December 24, 2016 (LifeSiteNews) – One night each week, I forget about work and all the stresses of modern life during a quiet, humble Low Mass in the Extraordinary Form of the Roman Rite.

This is the ancient rite of the Mass that was used before Vatican II. Today, it’s considered by the Church to enjoy equal dignity with the Ordinary Form of the Mass (“English Mass” or Mass that uses exclusively or mostly the vernacular, with different rubrics and prayers). I’m blessed to attend a parish that offers Mass in both forms, with holy priests who love Jesus and are devoted to glorifying Him and Him alone in the liturgy.

There’s rarely a homily at this Mass. Many of the priest’s prayers are barely audible. The congregation silently reads the prayers as the priest whispers them.

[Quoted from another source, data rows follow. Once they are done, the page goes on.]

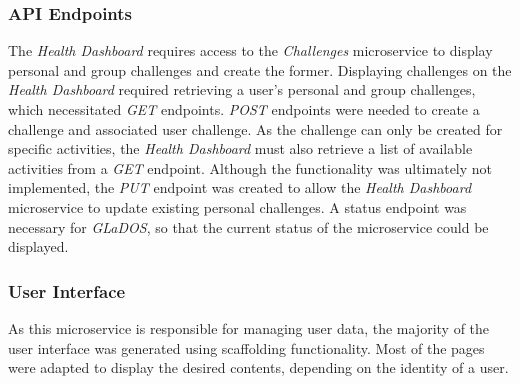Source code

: \subsubsection{API Endpoints}
\par
The \textit{Health Dashboard} requires access to the \textit{Challenges} microservice to display personal and group challenges and create the former. Displaying challenges on the \textit{Health Dashboard} required retrieving a user's personal and group challenges, which necessitated \textit{GET} endpoints. \textit{POST} endpoints were needed to create a challenge and associated user challenge. As the challenge can only be created for specific activities, the \textit{Health Dashboard} must also retrieve a list of available activities from a \textit{GET} endpoint.
Although the functionality was ultimately not implemented, the \textit{PUT} endpoint was created to allow the \textit{Health Dashboard} microservice to update existing personal challenges.
A status endpoint was necessary for \textit{GLaDOS}, so that the current status of the microservice could be displayed.

\subsubsection{User Interface}
\par
As this microservice is responsible for managing user data, the majority of the user interface was generated using scaffolding functionality. Most of the pages were adapted to display the desired contents, depending on the identity of a user.
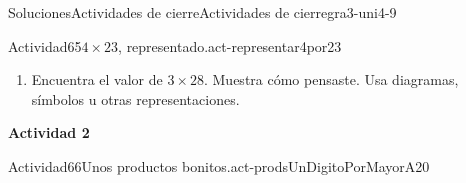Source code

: \documentclass[twoside,10pt,]{article}
\begin{document}
\begin{solutions-section}{Soluciones}{Actividades de cierre}{}{Actividades de cierre}{}{}{gra3-uni4-9}
\begin{activitysolution}{Actividad}{65}{\(4\times 23\), representado.}{act-representar4por23}
\begin{enumerate}
\begin{sidebyside}{2}{0}{0.3}{0.05}
\begin{sbspanel}{0.05}[center]
A%
\end{sbspanel}%
\begin{sbspanel}{0.6}[center]%
\texttt{[image: external/svg-source/tikz-file-152971.pdf]}
\end{sbspanel}%
\end{sidebyside}%
\begin{sidebyside}{2}{0}{0.3}{0.05}%
\begin{sbspanel}{0.05}[center]%
B%
\end{sbspanel}%
\begin{sbspanel}{0.6}[center]%
\texttt{[image: external/svg-source/tikz-file-152972.pdf]}
\end{sbspanel}%
\end{sidebyside}%
\begin{sidebyside}{2}{0}{0.3}{0.05}%
\begin{sbspanel}{0.05}[center]%
C%
\end{sbspanel}%
\begin{sbspanel}{0.6}[center]%
\texttt{[image: external/svg-source/tikz-file-152973.pdf]}
\end{sbspanel}%
\end{sidebyside}%
\begin{sidebyside}{2}{0}{0.3}{0.05}%
\begin{sbspanel}{0.05}[center]%
D%
\end{sbspanel}%
\begin{sbspanel}{0.6}[center]%
\texttt{[image: external/svg-source/tikz-file-152974.pdf]}
\end{sbspanel}%
\end{sidebyside}%
%
\begin{enumerate}
\item{}¿Qué observas sobre los números de sus diagramas?%
\item{}¿Cuál diagrama usarías para encontrar el valor de \(4\times 23\)? Explica tu razonamiento.%
\end{enumerate}
\item{}Encuentra el valor de \(3\times 28\). Muestra cómo pensaste. Usa diagramas, símbolos u otras representaciones.%
\end{enumerate}
\end{activitysolution}%
\par\medskip
\noindent\textbf{\large{}\space\textperiodcentered\space{}Actividad 2}
\begin{activitysolution}{Actividad}{66}{Unos productos bonitos.}{act-prodsUnDigitoPorMayorA20}%

\end{activitysolution}
\end{solutions-section}
\end{document}
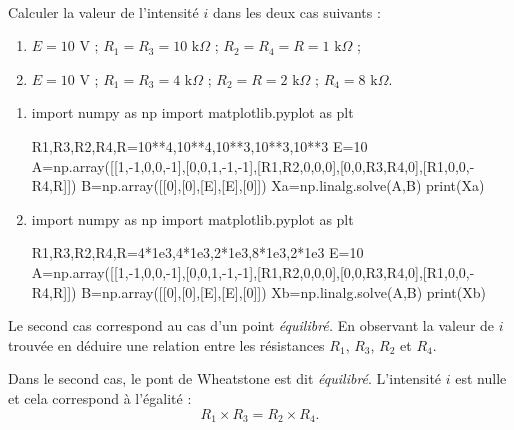 \setcounter{numques}{0}~\\

\question{} Calculer la valeur de l'intensité $i$ dans les deux cas suivants :
		\begin{enumerate}
			\item $E = 10$ V ; $R_1 = R_3 = 10 \text{ k} \Omega$ ; $R_2 = R_4 = R = 1 \text{ k} \Omega$ ;
			\item $E = 10$ V ; $R_1 = R_3 = 4 \text{ k} \Omega$ ; $R_2 = R = 2 \text{ k} \Omega$ ; $R_4= 8 \text{ k} \Omega$.
		\end{enumerate}

		\begin{enumerate}
			\item
\begin{xxpyconsole}%
\begin{pyconsole}
import numpy as np
import matplotlib.pyplot as plt


R1,R3,R2,R4,R=10**4,10**4,10**3,10**3,10**3
E=10
A=np.array([[1,-1,0,0,-1],[0,0,1,-1,-1],[R1,R2,0,0,0],[0,0,R3,R4,0],[R1,0,0,-R4,R]])
B=np.array([[0],[0],[E],[E],[0]])
Xa=np.linalg.solve(A,B)
print(Xa)
\end{pyconsole}
\end{xxpyconsole}
			\item
\begin{xxpyconsole}%
\begin{pyconsole}
import numpy as np
import matplotlib.pyplot as plt


R1,R3,R2,R4,R=4*1e3,4*1e3,2*1e3,8*1e3,2*1e3
E=10
A=np.array([[1,-1,0,0,-1],[0,0,1,-1,-1],[R1,R2,0,0,0],[0,0,R3,R4,0],[R1,0,0,-R4,R]])
B=np.array([[0],[0],[E],[E],[0]])
Xb=np.linalg.solve(A,B)
print(Xb)
\end{pyconsole}
\end{xxpyconsole}
\end{enumerate}

\question{} Le second cas correspond au cas d'un point \textit{équilibré.} En observant la valeur de $i$ trouvée en déduire une relation entre les résistances $R_1$, $R_3$, $R_2$ et $R_4$.



Dans le second cas, le pont de Wheatstone est dit \textit{équilibré}. L'intensité $i$ est nulle et cela correspond à l'égalité :
\[ R_1\times R_3=R_2\times R_4. \]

There are a lot of people under 30 and over 60. There’s definitely a crowd of “regulars.” There are usually just two altar boys.

It’s during the quietest moments during these most quiet of Masses, when everyone’s eyes are transfixed on the crucifix with the priest, that I can best focus on God. There are no distractions. It’s not about the priest. It’s not about what other people are doing or wearing. It’s about the word becoming flesh right before our eyes — the priest turning mere bread and wine into the literal body, blood, soul, and divinity of Jesus the same way the Holy Spirit allowed the Virgin Mary to conceive a son.

During these quiet moments, it’s most apparent how unworthy we are of any of it: a God who allowed himself to be a human (while still remaining fully God) in order to sacrifice Himself for us, a God who forgives even the most disgusting and evil of sins, a God who established an institution on Earth against which the gates of hell will not prevail.

It’s during these quiet moments that God has given me the grace to make peace with heartbreak, anger, frustration, shame, and the other emotions and states into which our fallen human condition allow us to go. He has used these quiet, mystical moments to heal deep wounds and speak to me in an intimate, loving way.

And it’s during these quiet moments that the Catholic Church’s internal problems, our culture’s embrace of militant secularism, and the widespread confusion about what it means to be man or woman or even human don’t have any power.

The image of baby Jesus in a manger became significant to me when, a few years ago, a friend pointed out that the Three Wise Men were visiting Jesus the same way we do at Eucharistic Adoration or Mass. And, she said, the fact that Jesus was laid in a manger — the animals’ trough — was foreshadowing of the fact that He would give us His literal flesh and blood to eat.

Just as the helpless baby Jesus in the manger was at the center of the Nativity, Jesus is at the center of worship as an unassuming, tiny white host.

This tiny white host is so powerful it gives the most broken, most unworthy, least likely people the strength to fight in the culture war and sometimes even make a dent of positive change.

I pray that Jesus in the Eucharist will heal every one of your pains and disappointments this Christmas. Just as the Three Kings were able to adore Our Lord as the Savior of the World, I hope that you too are able to kneel before Him and experience the deep peace that only a tiny infant in a manger or flat host in a priest’s fingers can bring.